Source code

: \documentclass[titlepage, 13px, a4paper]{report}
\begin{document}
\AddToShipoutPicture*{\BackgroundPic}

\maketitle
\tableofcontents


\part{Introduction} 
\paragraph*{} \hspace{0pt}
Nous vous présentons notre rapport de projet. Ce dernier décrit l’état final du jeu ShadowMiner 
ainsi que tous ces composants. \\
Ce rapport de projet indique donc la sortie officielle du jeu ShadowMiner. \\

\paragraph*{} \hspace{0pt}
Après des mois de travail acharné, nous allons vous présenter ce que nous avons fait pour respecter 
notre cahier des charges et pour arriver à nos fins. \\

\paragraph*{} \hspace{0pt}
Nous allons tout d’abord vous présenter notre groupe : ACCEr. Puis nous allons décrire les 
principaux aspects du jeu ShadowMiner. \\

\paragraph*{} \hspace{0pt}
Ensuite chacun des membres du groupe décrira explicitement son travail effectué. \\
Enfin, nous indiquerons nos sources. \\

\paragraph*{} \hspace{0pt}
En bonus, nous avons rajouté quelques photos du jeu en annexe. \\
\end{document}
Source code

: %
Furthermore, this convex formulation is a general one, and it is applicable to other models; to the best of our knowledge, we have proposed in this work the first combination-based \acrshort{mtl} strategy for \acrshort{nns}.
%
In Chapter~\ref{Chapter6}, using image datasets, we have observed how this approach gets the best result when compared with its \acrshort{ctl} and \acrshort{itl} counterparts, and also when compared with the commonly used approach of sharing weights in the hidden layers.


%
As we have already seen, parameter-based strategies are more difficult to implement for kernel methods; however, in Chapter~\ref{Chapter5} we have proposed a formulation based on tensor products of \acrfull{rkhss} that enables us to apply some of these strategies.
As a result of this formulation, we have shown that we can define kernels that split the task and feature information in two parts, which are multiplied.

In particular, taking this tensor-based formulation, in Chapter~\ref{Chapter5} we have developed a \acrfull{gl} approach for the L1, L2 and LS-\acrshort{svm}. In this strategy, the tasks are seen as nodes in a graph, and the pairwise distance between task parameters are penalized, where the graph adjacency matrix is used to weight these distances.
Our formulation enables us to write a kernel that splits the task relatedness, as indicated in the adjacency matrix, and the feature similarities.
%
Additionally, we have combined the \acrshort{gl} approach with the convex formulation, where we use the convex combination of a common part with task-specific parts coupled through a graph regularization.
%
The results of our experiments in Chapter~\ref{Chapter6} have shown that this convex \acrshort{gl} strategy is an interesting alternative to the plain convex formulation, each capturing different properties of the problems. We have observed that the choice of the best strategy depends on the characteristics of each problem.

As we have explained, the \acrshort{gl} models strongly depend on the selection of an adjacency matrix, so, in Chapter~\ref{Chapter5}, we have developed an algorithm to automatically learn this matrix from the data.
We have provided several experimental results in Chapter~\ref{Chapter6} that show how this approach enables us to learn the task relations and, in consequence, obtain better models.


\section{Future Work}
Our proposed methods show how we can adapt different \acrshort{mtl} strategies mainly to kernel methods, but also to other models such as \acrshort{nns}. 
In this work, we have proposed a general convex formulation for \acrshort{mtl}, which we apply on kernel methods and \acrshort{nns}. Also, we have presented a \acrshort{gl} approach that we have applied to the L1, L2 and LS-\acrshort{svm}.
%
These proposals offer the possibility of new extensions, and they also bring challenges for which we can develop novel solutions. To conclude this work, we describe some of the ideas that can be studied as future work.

WORK REQUIRED: Every line in the records above that contains the word "with" is to be copied out.

YOUR RESPONSE:
In Chapter~\ref{Chapter6}, using image datasets, we have observed how this approach gets the best result when compared with its \acrshort{ctl} and \acrshort{itl} counterparts, and also when compared with the commonly used approach of sharing weights in the hidden layers.
Additionally, we have combined the \acrshort{gl} approach with the convex formulation, where we use the convex combination of a common part with task-specific parts coupled through a graph regularization.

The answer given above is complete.